= Beginning of Section =

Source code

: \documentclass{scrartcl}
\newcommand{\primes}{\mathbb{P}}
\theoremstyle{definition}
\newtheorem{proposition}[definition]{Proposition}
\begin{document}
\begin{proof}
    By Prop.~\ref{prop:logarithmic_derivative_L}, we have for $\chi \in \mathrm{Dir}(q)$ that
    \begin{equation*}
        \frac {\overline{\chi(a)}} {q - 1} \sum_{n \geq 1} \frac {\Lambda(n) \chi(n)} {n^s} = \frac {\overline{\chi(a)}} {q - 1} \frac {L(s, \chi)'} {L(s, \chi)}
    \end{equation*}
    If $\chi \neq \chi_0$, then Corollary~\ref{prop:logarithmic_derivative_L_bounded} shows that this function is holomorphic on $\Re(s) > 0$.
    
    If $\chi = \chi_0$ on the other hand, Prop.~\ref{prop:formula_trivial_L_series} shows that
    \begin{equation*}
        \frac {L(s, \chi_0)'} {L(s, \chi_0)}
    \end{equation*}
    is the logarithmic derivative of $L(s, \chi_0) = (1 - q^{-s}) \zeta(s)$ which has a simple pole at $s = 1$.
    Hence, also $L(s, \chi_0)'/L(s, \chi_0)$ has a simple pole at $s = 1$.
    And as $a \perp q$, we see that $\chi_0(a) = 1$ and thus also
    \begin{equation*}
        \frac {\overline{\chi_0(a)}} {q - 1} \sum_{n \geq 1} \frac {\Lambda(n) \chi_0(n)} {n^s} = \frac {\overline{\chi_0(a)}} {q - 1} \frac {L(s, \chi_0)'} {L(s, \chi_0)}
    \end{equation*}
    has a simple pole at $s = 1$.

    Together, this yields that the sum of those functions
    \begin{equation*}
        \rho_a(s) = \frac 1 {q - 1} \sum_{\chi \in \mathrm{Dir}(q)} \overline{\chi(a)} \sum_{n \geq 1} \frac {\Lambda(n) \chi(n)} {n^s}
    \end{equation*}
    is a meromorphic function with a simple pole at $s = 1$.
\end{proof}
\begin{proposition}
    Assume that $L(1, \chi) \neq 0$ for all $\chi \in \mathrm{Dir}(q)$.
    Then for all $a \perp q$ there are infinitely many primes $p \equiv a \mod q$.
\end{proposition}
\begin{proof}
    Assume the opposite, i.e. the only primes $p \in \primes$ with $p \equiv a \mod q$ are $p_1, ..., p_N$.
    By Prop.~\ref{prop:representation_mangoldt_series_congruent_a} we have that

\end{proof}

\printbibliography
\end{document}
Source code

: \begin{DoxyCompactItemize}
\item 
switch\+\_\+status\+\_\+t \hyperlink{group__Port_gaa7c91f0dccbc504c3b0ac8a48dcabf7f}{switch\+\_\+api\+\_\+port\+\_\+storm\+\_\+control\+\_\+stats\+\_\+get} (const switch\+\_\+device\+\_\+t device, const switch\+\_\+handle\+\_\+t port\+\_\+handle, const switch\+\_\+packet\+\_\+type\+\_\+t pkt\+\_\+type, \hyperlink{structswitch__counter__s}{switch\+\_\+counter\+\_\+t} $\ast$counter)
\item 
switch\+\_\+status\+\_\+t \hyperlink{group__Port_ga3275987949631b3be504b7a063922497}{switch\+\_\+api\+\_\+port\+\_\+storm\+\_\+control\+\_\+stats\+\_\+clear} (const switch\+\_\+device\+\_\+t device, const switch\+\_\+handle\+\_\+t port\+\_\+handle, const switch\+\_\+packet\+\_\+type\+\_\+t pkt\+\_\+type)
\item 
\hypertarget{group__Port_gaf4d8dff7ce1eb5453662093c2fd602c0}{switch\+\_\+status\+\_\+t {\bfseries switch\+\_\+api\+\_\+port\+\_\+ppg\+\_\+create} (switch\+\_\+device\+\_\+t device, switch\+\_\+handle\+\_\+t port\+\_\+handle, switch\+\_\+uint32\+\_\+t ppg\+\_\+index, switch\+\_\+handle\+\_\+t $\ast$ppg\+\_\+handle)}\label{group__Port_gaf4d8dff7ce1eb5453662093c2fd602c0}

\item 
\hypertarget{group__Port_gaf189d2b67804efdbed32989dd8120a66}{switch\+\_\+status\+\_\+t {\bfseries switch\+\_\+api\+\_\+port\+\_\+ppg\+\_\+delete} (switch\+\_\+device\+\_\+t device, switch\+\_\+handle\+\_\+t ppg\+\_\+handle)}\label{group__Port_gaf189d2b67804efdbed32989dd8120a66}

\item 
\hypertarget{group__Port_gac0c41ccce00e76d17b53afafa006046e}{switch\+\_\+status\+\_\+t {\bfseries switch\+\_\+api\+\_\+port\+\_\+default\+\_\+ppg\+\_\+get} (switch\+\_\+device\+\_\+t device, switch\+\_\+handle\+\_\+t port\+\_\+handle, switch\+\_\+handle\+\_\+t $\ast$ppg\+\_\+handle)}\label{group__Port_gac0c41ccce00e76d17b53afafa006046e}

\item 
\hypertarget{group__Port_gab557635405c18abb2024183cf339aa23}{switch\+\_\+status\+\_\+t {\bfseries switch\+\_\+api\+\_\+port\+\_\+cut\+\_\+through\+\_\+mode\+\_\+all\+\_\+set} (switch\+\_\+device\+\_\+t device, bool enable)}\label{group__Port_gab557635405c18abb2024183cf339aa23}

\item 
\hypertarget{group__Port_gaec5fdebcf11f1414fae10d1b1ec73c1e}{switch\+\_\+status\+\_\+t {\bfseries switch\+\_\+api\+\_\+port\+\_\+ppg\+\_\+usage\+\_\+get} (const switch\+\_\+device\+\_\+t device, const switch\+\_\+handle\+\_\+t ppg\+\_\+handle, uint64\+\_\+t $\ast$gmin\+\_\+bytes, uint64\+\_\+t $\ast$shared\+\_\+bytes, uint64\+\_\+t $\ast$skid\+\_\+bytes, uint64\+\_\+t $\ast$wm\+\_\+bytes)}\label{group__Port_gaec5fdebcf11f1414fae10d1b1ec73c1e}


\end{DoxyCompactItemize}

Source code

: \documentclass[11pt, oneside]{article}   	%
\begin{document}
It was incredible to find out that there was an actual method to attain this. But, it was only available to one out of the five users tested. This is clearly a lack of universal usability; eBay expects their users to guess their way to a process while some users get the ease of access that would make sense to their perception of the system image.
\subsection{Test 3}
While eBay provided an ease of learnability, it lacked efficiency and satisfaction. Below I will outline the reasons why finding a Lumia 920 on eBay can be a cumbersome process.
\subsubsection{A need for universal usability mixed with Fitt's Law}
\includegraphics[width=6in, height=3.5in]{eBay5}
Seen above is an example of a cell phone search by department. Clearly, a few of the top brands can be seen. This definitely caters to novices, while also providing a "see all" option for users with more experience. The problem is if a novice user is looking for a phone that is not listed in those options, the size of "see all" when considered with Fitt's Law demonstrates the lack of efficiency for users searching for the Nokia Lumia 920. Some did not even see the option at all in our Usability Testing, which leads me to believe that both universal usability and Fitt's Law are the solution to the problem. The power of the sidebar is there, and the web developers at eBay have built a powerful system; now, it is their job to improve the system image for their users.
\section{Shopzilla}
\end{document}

= End of Section =

Exercise objective :: Start to finish, give the listing again exactly.

Output for this exercise ::
Source code

: \documentclass{scrartcl}
\newcommand{\primes}{\mathbb{P}}
\theoremstyle{definition}
\newtheorem{proposition}[definition]{Proposition}
\begin{document}
\begin{proof}
    By Prop.~\ref{prop:logarithmic_derivative_L}, we have for $\chi \in \mathrm{Dir}(q)$ that
    \begin{equation*}
        \frac {\overline{\chi(a)}} {q - 1} \sum_{n \geq 1} \frac {\Lambda(n) \chi(n)} {n^s} = \frac {\overline{\chi(a)}} {q - 1} \frac {L(s, \chi)'} {L(s, \chi)}
    \end{equation*}
    If $\chi \neq \chi_0$, then Corollary~\ref{prop:logarithmic_derivative_L_bounded} shows that this function is holomorphic on $\Re(s) > 0$.
    
    If $\chi = \chi_0$ on the other hand, Prop.~\ref{prop:formula_trivial_L_series} shows that
    \begin{equation*}
        \frac {L(s, \chi_0)'} {L(s, \chi_0)}
    \end{equation*}
    is the logarithmic derivative of $L(s, \chi_0) = (1 - q^{-s}) \zeta(s)$ which has a simple pole at $s = 1$.
    Hence, also $L(s, \chi_0)'/L(s, \chi_0)$ has a simple pole at $s = 1$.
    And as $a \perp q$, we see that $\chi_0(a) = 1$ and thus also
    \begin{equation*}
        \frac {\overline{\chi_0(a)}} {q - 1} \sum_{n \geq 1} \frac {\Lambda(n) \chi_0(n)} {n^s} = \frac {\overline{\chi_0(a)}} {q - 1} \frac {L(s, \chi_0)'} {L(s, \chi_0)}
    \end{equation*}
    has a simple pole at $s = 1$.

    Together, this yields that the sum of those functions
    \begin{equation*}
        \rho_a(s) = \frac 1 {q - 1} \sum_{\chi \in \mathrm{Dir}(q)} \overline{\chi(a)} \sum_{n \geq 1} \frac {\Lambda(n) \chi(n)} {n^s}
    \end{equation*}
    is a meromorphic function with a simple pole at $s = 1$.
\end{proof}
\begin{proposition}
    Assume that $L(1, \chi) \neq 0$ for all $\chi \in \mathrm{Dir}(q)$.
    Then for all $a \perp q$ there are infinitely many primes $p \equiv a \mod q$.
\end{proposition}
\begin{proof}
    Assume the opposite, i.e. the only primes $p \in \primes$ with $p \equiv a \mod q$ are $p_1, ..., p_N$.
    By Prop.~\ref{prop:representation_mangoldt_series_congruent_a} we have that

\end{proof}

\printbibliography
\end{document}
Source code

: \begin{DoxyCompactItemize}
\item 
switch\+\_\+status\+\_\+t \hyperlink{group__Port_gaa7c91f0dccbc504c3b0ac8a48dcabf7f}{switch\+\_\+api\+\_\+port\+\_\+storm\+\_\+control\+\_\+stats\+\_\+get} (const switch\+\_\+device\+\_\+t device, const switch\+\_\+handle\+\_\+t port\+\_\+handle, const switch\+\_\+packet\+\_\+type\+\_\+t pkt\+\_\+type, \hyperlink{structswitch__counter__s}{switch\+\_\+counter\+\_\+t} $\ast$counter)
\item 
switch\+\_\+status\+\_\+t \hyperlink{group__Port_ga3275987949631b3be504b7a063922497}{switch\+\_\+api\+\_\+port\+\_\+storm\+\_\+control\+\_\+stats\+\_\+clear} (const switch\+\_\+device\+\_\+t device, const switch\+\_\+handle\+\_\+t port\+\_\+handle, const switch\+\_\+packet\+\_\+type\+\_\+t pkt\+\_\+type)
\item 
\hypertarget{group__Port_gaf4d8dff7ce1eb5453662093c2fd602c0}{switch\+\_\+status\+\_\+t {\bfseries switch\+\_\+api\+\_\+port\+\_\+ppg\+\_\+create} (switch\+\_\+device\+\_\+t device, switch\+\_\+handle\+\_\+t port\+\_\+handle, switch\+\_\+uint32\+\_\+t ppg\+\_\+index, switch\+\_\+handle\+\_\+t $\ast$ppg\+\_\+handle)}\label{group__Port_gaf4d8dff7ce1eb5453662093c2fd602c0}

\item 
\hypertarget{group__Port_gaf189d2b67804efdbed32989dd8120a66}{switch\+\_\+status\+\_\+t {\bfseries switch\+\_\+api\+\_\+port\+\_\+ppg\+\_\+delete} (switch\+\_\+device\+\_\+t device, switch\+\_\+handle\+\_\+t ppg\+\_\+handle)}\label{group__Port_gaf189d2b67804efdbed32989dd8120a66}

\item 
\hypertarget{group__Port_gac0c41ccce00e76d17b53afafa006046e}{switch\+\_\+status\+\_\+t {\bfseries switch\+\_\+api\+\_\+port\+\_\+default\+\_\+ppg\+\_\+get} (switch\+\_\+device\+\_\+t device, switch\+\_\+handle\+\_\+t port\+\_\+handle, switch\+\_\+handle\+\_\+t $\ast$ppg\+\_\+handle)}\label{group__Port_gac0c41ccce00e76d17b53afafa006046e}

\item 
\hypertarget{group__Port_gab557635405c18abb2024183cf339aa23}{switch\+\_\+status\+\_\+t {\bfseries switch\+\_\+api\+\_\+port\+\_\+cut\+\_\+through\+\_\+mode\+\_\+all\+\_\+set} (switch\+\_\+device\+\_\+t device, bool enable)}\label{group__Port_gab557635405c18abb2024183cf339aa23}

\item 
\hypertarget{group__Port_gaec5fdebcf11f1414fae10d1b1ec73c1e}{switch\+\_\+status\+\_\+t {\bfseries switch\+\_\+api\+\_\+port\+\_\+ppg\+\_\+usage\+\_\+get} (const switch\+\_\+device\+\_\+t device, const switch\+\_\+handle\+\_\+t ppg\+\_\+handle, uint64\+\_\+t $\ast$gmin\+\_\+bytes, uint64\+\_\+t $\ast$shared\+\_\+bytes, uint64\+\_\+t $\ast$skid\+\_\+bytes, uint64\+\_\+t $\ast$wm\+\_\+bytes)}\label{group__Port_gaec5fdebcf11f1414fae10d1b1ec73c1e}


\end{DoxyCompactItemize}

Source code

: \documentclass[11pt, oneside]{article}   	%
\begin{document}
It was incredible to find out that there was an actual method to attain this. But, it was only available to one out of the five users tested. This is clearly a lack of universal usability; eBay expects their users to guess their way to a process while some users get the ease of access that would make sense to their perception of the system image.
\subsection{Test 3}
While eBay provided an ease of learnability, it lacked efficiency and satisfaction. Below I will outline the reasons why finding a Lumia 920 on eBay can be a cumbersome process.
\subsubsection{A need for universal usability mixed with Fitt's Law}
\includegraphics[width=6in, height=3.5in]{eBay5}
Seen above is an example of a cell phone search by department. Clearly, a few of the top brands can be seen. This definitely caters to novices, while also providing a "see all" option for users with more experience. The problem is if a novice user is looking for a phone that is not listed in those options, the size of "see all" when considered with Fitt's Law demonstrates the lack of efficiency for users searching for the Nokia Lumia 920. Some did not even see the option at all in our Usability Testing, which leads me to believe that both universal usability and Fitt's Law are the solution to the problem. The power of the sidebar is there, and the web developers at eBay have built a powerful system; now, it is their job to improve the system image for their users.
\section{Shopzilla}
\end{document}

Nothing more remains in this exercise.